Presentazione

Il Dottorato Internazionale di Studi Umanistici. Testi, saperi, pratiche: dall'antichità classica alla contemporaneità intende formare studiosi sia nelle aree più tradizionali che in quelle più nuove dei saperi umanistici (dalle letterature antiche e moderne alla filosofia, dalla filologia alla storia dell’arte, dalla storia all'archeologia, alle discipline della comunicazione e dello spettacolo) secondo una prospettiva "genealogica", che formi una capacità di analisi del presente che individua il debito nei confronti della tradizione e sappia leggere le radici della humanitas cogliendone gli aspetti unitari e la continuità.

Come tutte le discipline scientifiche, anche le discipline umanistiche si sono divise e specializzate durante il processo della loro istituzionalizzazione a livello accademico.
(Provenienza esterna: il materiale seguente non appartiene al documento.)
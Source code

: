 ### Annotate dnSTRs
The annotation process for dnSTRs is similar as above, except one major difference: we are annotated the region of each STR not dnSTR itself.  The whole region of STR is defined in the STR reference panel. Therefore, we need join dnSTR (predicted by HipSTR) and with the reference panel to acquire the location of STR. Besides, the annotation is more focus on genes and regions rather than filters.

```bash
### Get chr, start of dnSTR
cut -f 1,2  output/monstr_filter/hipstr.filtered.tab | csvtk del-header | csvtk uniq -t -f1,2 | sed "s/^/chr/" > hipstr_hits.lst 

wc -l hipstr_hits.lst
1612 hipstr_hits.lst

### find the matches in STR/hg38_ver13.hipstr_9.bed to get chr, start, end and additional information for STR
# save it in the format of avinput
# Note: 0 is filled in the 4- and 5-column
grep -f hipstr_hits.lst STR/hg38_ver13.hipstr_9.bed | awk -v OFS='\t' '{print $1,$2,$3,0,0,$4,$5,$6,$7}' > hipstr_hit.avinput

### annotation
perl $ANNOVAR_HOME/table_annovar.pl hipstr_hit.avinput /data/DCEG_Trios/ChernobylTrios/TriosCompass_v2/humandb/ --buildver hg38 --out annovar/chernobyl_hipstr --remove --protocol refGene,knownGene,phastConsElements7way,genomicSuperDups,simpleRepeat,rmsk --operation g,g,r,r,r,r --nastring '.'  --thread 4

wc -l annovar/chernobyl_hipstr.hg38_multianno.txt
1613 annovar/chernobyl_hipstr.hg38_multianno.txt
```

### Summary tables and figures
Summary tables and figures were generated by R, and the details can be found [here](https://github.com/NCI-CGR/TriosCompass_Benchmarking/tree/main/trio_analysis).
Più volte, però, queste partizioni disciplinari si sono irrigidite chiudendosi in modelli di studio e di ricerca specialistici e hanno lasciato così cadere problemi fondamentali e hanno reso inesplicabili nodi teorici fondamentali che solo nell’unità “polifonica” delle discipline umanistiche possono trovare soluzioni e aprire nuove prospettive di ricerca.

Definire un percorso di formazione e di ricerca del dottorando secondo una tale concezione degli studi umanistici è l'obiettivo del dottorato. Si tratta di tenere insieme ciò che è stato arbitrariamente diviso, e che si ritrova invece unito nelle pratiche scientifiche più alte.